Scan the data below for the string "najlepšieho". Copy every line where it appears.

#### Given records
------------------------------

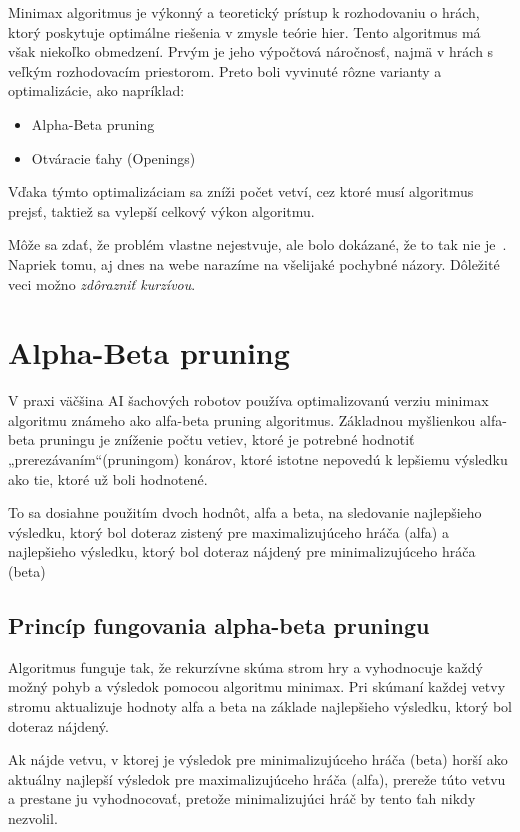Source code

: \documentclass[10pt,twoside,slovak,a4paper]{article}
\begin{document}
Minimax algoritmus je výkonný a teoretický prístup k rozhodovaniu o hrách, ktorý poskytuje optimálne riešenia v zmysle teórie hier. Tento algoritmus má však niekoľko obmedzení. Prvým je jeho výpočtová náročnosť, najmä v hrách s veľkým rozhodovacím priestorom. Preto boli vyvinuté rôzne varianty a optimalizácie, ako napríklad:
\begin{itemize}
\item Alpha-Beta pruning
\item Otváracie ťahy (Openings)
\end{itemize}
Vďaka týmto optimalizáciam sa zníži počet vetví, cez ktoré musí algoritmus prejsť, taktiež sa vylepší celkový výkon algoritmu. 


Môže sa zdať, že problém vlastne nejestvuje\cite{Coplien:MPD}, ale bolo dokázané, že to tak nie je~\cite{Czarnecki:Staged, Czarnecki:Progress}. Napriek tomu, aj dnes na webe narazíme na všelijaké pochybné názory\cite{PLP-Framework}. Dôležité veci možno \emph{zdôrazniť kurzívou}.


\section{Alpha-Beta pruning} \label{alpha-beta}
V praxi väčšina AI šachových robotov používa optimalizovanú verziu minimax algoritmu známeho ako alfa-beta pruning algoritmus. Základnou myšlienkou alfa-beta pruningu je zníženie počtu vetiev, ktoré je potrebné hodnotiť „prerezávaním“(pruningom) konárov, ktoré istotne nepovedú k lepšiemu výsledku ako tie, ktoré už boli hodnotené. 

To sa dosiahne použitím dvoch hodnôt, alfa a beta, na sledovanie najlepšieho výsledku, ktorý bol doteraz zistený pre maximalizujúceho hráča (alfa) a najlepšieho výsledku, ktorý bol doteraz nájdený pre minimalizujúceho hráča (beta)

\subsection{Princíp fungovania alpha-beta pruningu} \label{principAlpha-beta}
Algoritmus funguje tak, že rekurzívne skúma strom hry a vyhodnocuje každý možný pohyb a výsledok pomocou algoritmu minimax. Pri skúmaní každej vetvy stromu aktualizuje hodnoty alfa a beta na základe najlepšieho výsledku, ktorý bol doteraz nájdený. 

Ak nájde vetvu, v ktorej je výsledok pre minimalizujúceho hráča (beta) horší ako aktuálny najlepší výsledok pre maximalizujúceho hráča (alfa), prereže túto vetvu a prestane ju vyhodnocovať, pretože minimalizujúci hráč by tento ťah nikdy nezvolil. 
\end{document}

------------------------------

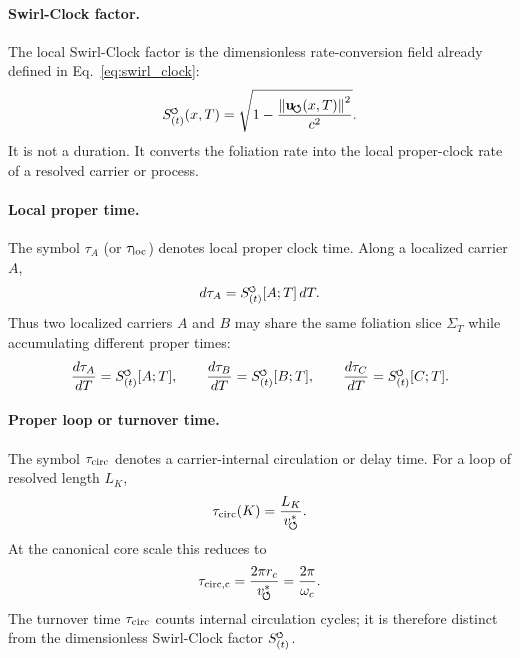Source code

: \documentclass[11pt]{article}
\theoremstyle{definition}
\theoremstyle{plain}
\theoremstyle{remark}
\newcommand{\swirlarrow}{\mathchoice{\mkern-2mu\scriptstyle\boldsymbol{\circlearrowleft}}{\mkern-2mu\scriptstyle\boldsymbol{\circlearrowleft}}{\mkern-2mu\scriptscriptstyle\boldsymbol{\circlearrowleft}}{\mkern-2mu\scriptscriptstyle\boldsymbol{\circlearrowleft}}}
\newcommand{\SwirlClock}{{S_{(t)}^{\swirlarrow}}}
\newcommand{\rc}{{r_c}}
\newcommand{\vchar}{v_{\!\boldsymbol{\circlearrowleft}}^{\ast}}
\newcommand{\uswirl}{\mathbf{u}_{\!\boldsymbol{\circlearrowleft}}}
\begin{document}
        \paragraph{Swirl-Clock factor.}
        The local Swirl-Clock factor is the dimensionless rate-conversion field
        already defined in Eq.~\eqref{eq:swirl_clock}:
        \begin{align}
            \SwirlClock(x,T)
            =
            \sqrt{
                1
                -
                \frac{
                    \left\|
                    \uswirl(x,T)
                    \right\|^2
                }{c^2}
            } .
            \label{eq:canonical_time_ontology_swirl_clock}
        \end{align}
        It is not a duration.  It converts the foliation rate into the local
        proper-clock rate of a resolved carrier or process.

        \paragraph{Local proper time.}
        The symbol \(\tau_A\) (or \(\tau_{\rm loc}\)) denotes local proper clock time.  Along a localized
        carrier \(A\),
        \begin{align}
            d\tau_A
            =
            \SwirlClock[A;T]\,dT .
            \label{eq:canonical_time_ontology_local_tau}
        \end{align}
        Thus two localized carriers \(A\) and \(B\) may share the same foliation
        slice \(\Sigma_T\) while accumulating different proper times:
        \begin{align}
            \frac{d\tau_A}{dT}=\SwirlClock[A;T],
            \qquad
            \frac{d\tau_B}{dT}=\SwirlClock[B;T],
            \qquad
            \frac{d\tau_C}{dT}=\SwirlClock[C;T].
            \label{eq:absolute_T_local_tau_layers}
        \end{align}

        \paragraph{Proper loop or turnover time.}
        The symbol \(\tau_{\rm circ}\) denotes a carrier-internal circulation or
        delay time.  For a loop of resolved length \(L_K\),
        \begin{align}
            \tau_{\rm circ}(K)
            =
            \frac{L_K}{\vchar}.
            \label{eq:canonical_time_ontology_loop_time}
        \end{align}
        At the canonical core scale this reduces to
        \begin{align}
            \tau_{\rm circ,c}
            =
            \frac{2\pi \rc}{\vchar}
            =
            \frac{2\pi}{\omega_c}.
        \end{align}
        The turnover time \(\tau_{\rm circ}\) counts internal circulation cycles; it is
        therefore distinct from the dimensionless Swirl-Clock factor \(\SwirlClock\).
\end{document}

------------------------------

#### Problem solution
To sa dosiahne použitím dvoch hodnôt, alfa a beta, na sledovanie najlepšieho výsledku, ktorý bol doteraz zistený pre maximalizujúceho hráča (alfa) a najlepšieho výsledku, ktorý bol doteraz nájdený pre minimalizujúceho hráča (beta)
Algoritmus funguje tak, že rekurzívne skúma strom hry a vyhodnocuje každý možný pohyb a výsledok pomocou algoritmu minimax. Pri skúmaní každej vetvy stromu aktualizuje hodnoty alfa a beta na základe najlepšieho výsledku, ktorý bol doteraz nájdený. 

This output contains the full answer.